1958 PARILLA 175CC SPORT, £4,000 – 7.000
One of the first Italian motorcycle manufacturers that went into production after the Second World War, Parilla introduced the ‘high cam’ (camme rialzata) model, for which it is best remembered, at the 1952 Milan Show. This 175cc single-cylinder motorcycle featured a chain-driven camshaft mounted on the side of the cylinder head, the valves being operated via short pushrods. Stunningly beautiful, Parilla’s production racer was also exceedingly quick.
AN IMPORTANT VINCENT-HRD COLLECTION
A stalwart of the golden age of British motorcycles, the Vincent marque is synonymous with design innovation, engineering excellence but mostly record-breaking high performance.
1951 Vincent-HRD 998cc Black Shadow, estimate £60,000 – 75,000
Leading this important collection of Vincent-HRDs is a matching numbers 1951 Series C998cc Black Shadow, an example of the marque’s most famous model and the first genuine two-miles-per-minute production bike, with a reputed top speed of around 125 mph.
Off the road for 40 years, the motorcycle was completely restored by the vendor over a four-year period, with the result being judged ‘Best in Show’ at Stafford in 2010. Having since been displayed at the Lakeland Motor Museum, the Shadow is offered with a continuation RF60 buff logbook dating from April 1963 and the original registration number ‘LOV 579’. Estimate: £60,000 – 75,000.
Lining up with the Shadow is a loving recreation of its racing sibling, a Vincent HRD 998cc Black Lightning Evocation Special. Only 31 Black Lightnings were produced between 1948 and 1952 and their value reflects their rarity – Bonhams set a world record for the model in 2018 when the ex-Tony McAlpine, Jack Ehret, Australian Land Speed Record Breaking example sold for $929,000 (£656,630).
The vendor decided to create this Evocation for parades and track days. Buying a quantity of engine parts and main frame components in 2003, he embarked on a three-year project, restoring the rolling chassis himself, while entrusting the engine rebuild, to Black Shadow-plus specification, to well-known Vincent exponent Mick Ruocco.

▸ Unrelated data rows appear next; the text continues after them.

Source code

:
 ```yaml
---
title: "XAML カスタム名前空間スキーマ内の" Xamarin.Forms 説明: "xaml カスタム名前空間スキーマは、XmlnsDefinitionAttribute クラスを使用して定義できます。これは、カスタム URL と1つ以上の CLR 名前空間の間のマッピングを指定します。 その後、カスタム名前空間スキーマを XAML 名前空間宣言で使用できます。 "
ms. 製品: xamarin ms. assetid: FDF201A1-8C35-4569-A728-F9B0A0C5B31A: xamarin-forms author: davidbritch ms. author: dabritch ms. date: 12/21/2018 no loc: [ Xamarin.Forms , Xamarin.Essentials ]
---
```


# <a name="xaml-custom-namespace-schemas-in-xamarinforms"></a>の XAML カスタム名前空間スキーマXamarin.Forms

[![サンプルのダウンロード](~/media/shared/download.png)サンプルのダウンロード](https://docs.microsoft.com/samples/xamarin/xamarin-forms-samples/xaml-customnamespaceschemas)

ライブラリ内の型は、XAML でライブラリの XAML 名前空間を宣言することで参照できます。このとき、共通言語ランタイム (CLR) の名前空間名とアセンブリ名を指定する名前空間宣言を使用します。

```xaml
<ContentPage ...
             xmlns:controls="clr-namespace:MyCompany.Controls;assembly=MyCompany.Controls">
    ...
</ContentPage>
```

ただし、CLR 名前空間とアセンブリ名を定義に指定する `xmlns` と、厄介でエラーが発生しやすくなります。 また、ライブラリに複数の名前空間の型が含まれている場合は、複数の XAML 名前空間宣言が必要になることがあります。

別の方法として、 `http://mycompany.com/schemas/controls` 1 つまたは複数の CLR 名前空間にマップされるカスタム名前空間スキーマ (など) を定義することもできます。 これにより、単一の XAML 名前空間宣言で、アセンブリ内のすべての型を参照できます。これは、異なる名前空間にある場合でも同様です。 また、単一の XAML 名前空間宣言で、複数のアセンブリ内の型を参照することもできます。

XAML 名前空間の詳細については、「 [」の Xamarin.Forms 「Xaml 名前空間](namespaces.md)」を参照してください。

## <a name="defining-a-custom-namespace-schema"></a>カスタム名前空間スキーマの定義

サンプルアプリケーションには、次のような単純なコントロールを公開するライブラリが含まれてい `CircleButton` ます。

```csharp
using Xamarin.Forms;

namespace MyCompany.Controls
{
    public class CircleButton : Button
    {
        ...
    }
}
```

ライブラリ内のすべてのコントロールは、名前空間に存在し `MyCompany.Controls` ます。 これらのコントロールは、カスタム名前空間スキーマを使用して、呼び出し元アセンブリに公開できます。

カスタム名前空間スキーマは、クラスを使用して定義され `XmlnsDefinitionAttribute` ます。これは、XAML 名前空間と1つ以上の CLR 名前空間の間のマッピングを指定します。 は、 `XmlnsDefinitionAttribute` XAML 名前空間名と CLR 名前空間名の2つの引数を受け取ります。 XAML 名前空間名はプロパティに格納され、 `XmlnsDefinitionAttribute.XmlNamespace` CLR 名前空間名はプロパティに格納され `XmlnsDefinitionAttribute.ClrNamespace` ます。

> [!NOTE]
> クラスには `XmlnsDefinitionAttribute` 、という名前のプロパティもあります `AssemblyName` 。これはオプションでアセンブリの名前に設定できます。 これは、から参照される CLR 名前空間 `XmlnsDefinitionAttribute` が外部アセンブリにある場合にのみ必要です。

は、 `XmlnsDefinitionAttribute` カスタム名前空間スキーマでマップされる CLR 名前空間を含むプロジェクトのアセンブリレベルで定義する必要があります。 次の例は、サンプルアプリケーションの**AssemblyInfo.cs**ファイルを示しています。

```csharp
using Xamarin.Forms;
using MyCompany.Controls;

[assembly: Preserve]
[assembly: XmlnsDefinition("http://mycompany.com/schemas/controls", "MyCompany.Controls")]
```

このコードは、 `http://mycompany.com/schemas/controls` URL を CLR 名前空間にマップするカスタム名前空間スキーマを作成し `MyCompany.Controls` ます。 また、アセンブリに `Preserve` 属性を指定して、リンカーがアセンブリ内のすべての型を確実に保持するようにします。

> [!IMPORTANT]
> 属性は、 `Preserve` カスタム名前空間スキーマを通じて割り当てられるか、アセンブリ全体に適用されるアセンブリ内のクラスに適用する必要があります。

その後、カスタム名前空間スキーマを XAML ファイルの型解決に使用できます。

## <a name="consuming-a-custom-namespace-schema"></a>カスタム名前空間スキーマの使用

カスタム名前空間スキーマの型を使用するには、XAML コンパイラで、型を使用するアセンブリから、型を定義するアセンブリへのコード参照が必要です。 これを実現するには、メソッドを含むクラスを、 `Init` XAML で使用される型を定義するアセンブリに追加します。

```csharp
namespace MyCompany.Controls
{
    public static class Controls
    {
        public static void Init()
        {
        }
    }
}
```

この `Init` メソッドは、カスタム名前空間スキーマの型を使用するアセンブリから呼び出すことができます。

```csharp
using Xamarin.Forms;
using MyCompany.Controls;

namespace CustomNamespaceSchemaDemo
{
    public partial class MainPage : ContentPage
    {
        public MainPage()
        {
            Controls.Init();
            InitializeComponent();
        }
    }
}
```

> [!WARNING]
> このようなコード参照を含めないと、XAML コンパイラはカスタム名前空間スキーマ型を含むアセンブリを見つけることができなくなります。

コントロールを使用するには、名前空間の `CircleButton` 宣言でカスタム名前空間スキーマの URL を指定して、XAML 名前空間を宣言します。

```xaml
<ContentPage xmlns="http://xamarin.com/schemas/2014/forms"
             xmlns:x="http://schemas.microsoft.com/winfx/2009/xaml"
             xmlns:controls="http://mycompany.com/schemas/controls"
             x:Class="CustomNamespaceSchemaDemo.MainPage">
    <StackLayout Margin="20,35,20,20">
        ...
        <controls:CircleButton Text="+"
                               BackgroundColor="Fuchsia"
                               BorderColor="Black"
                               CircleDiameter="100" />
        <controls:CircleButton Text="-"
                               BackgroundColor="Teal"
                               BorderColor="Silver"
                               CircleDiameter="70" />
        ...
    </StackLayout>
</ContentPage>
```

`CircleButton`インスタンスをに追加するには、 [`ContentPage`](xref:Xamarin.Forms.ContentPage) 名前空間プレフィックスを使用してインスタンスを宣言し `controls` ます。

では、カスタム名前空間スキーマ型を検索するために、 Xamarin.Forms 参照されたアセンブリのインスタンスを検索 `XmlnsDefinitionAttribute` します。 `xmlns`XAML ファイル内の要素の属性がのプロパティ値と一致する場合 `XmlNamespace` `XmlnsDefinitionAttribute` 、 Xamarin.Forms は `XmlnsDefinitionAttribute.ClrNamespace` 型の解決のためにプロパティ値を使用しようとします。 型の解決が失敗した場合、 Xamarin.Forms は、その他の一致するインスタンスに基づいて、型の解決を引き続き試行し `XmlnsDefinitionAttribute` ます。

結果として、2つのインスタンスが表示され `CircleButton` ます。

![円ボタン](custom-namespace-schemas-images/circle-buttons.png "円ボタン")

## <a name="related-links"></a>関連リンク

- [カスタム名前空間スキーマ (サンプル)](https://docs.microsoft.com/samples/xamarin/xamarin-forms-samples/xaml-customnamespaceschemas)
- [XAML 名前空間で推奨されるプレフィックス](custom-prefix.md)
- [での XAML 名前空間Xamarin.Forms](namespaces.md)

Completed in 2006, it was commissioned by John Renwick, who made adjustments to the carburetion and started and ran the bike on his dynamometer. The Lightning was voted Best Classic Racer at the TT 2006 Lap of Honour and judged Best Classic Racer at the 2006 Stafford Classic Motorcycle Mechanics Show. It has since completed many closed-road parades at the TT and Classic TT and was used the machine regularly until 2014, when it was put on display at the Lakeland Motor Museum. Estimate: £30,000 – 40,000.
1937 Vincent HRD 498cc Comet Series A, estimate: £35,000 – 45,000
The rare Series A was the first model to use the Philip Vincent-designed engine, with high-camshaft layout. This example also underwent a complete restoration, from rebuilding the engine and gearbox to refurbishing the petrol tank. The restored Comet was awarded Best Post-Vintage machine at the 2009 Stafford Spring Classic Motorcycle Show. Covering a mere 100 ‘shake down’ miles since restoration the bike has, for the past decade, been displayed at the Lakeland Motor Museum.
Ben Walker, International Department Director for Bonhams Collectors’ Motorcycles, said: “We are looking forward to coming home to Stafford and hosting the UK’s longest established dedicated motorcycling auction in a live format again, subject to the local restrictions relating to Covid-19.”
“Entries are coming in thick and fast and with two important collections already in place, we are sure there will be much interest. As we’ll be heading into summer, the auction will provide the perfect opportunity to buy a classic motorcycle and enjoy post-lockdown freedom of the road.”